Legal and Ethical Implications
The controversy raises significant legal and ethical questions about the use of AI in employment. U.S. laws, including the Americans with Disabilities Act (ADA) and Title VII of the Civil Rights Act, mandate non-discriminatory practices in employment, covering all aspects from hiring to workplace accommodation. The ACLU's complaint to the FTC, an agency tasked with protecting America’s consumers and competition, suggests potential violations of these laws, framing the issue not only as one of employment discrimination but also of consumer deception.
Broader Industry Concerns
The ACLU's actions against Aon are part of a larger movement to scrutinize AI tools used for hiring. Critics argue that while these technologies offer the potential for unbiased decision-making, they often lack transparency and can inadvertently encode the biases of their developers or the data sets they are trained on. This issue is compounded by the proprietary nature of these tools, which prevents a thorough public assessment of their fairness and effectiveness.

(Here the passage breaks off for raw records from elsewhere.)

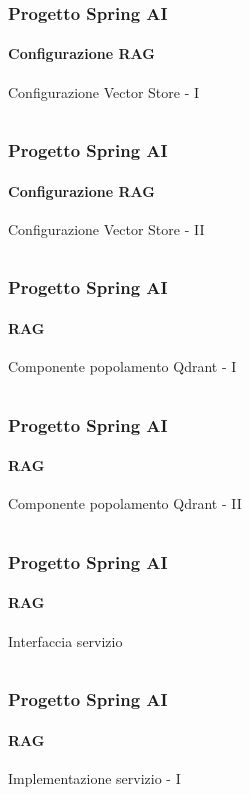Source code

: %
\begin{frame}[t,fragile] \frametitle{Progetto Spring AI}
    \framesubtitle{Configurazione RAG}
        \vspace*{-.7cm}
        \begin{block}{Configurazione Vector Store - I}
			{\tiny\inputminted{java}{code/RAGConfig.java}}
    	\end{block}
\end{frame}
%
\begin{frame}[t,fragile] \frametitle{Progetto Spring AI}
    \framesubtitle{Configurazione RAG}
        \vspace*{-.7cm}
        \begin{block}{Configurazione Vector Store - II}
			{\tiny\inputminted{java}{code/RAGConfig-2.java}}
    	\end{block}
\end{frame}
%
\begin{frame}[t,fragile] \frametitle{Progetto Spring AI}
    \framesubtitle{RAG}
        \vspace*{-.7cm}
        \begin{block}{Componente popolamento Qdrant - I}
			{\tiny\inputminted{java}{code/TextDataLoader.java}}
    	\end{block}
\end{frame}
%
\begin{frame}[t,fragile] \frametitle{Progetto Spring AI}
    \framesubtitle{RAG}
        \vspace*{-.7cm}
        \begin{block}{Componente popolamento Qdrant - II}
			{\tiny\inputminted{java}{code/TextDataLoader-2.java}}
    	\end{block}
\end{frame}
%
\begin{frame}[t,fragile] \frametitle{Progetto Spring AI}
    \framesubtitle{RAG}
        \begin{block}{Interfaccia servizio}
			{\tiny\inputminted{java}{code/RAGService.java}}
    	\end{block}
\end{frame}
%
\begin{frame}[t,fragile] \frametitle{Progetto Spring AI}
    \framesubtitle{RAG}
        \vspace*{-.7cm}
        \begin{block}{Implementazione servizio - I}
			{\tiny\inputminted{java}{code/RAGServiceImpl.java}}
    	\end{block}
\end{frame}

Potential Repercussions and Reforms
The outcome of the ACLU’s complaint could have far-reaching implications for the HR technology industry. A decision by the FTC to investigate or sanction Aon could lead to more stringent regulations governing the development and use of AI in hiring, potentially setting a precedent for how similar tools are marketed and implemented across the industry. For companies that rely on these tools, the case may serve as a critical prompt to reevaluate their algorithms to ensure compliance with anti-discrimination laws.

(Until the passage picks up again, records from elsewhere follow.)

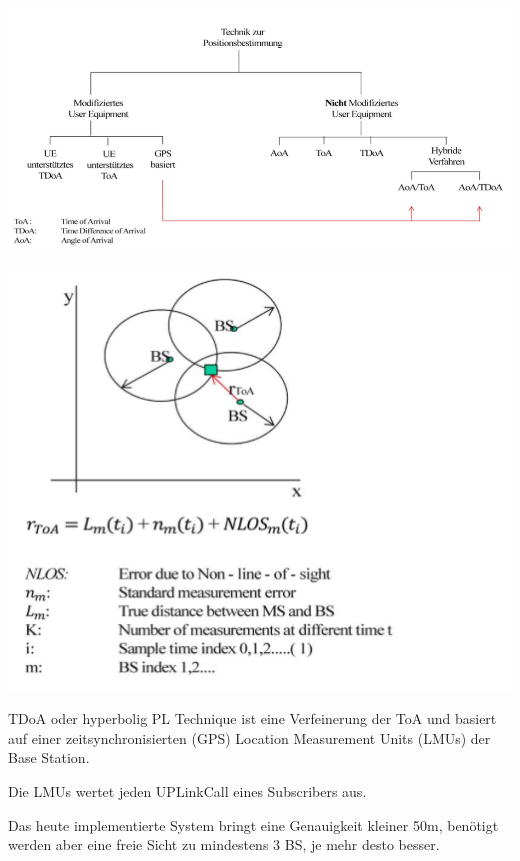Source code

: \begin{minipage}{0.7 \linewidth}
\includegraphics[width =\linewidth]{./Pics/MPS}
\end{minipage}
\begin{minipage}{0.3 \linewidth}
\includegraphics[width = \linewidth]{./Pics/TDoA}
\end{minipage}

TDoA oder hyperbolig PL Technique ist eine Verfeinerung der ToA und basiert auf einer zeitsynchronisierten (GPS) Location Measurement Units (LMUs) der Base Station.

Die LMUs wertet jeden UPLinkCall eines Subscribers aus. 

Das heute implementierte System bringt eine Genauigkeit kleiner 50m, benötigt werden aber eine freie Sicht zu mindestens 3 BS, je mehr desto besser.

Moreover, this case highlights the need for ongoing dialogue between technologists, legal experts, policymakers, and civil rights advocates to ensure that advancements in AI serve to enhance, rather than undermine, workplace equality. As AI continues to permeate various aspects of human resources, the development of standards and best practices that safeguard against discrimination and uphold ethical principles will be crucial.
Conclusion
The ACLU's complaint against Aon is a reminder of the complex interplay between innovation, regulation, and rights in the age of AI. While AI offers transformative potentials for HR, it also demands a cautious approach to prevent new forms of discrimination. This case may well become a landmark in the ongoing debate over AI ethics in hiring, urging all stakeholders to consider the broader implications of their technological choices. As the legal proceedings unfold, the HR technology industry will be watching closely, aware that the future of AI in hiring is now under a more discerning public and legal microscope.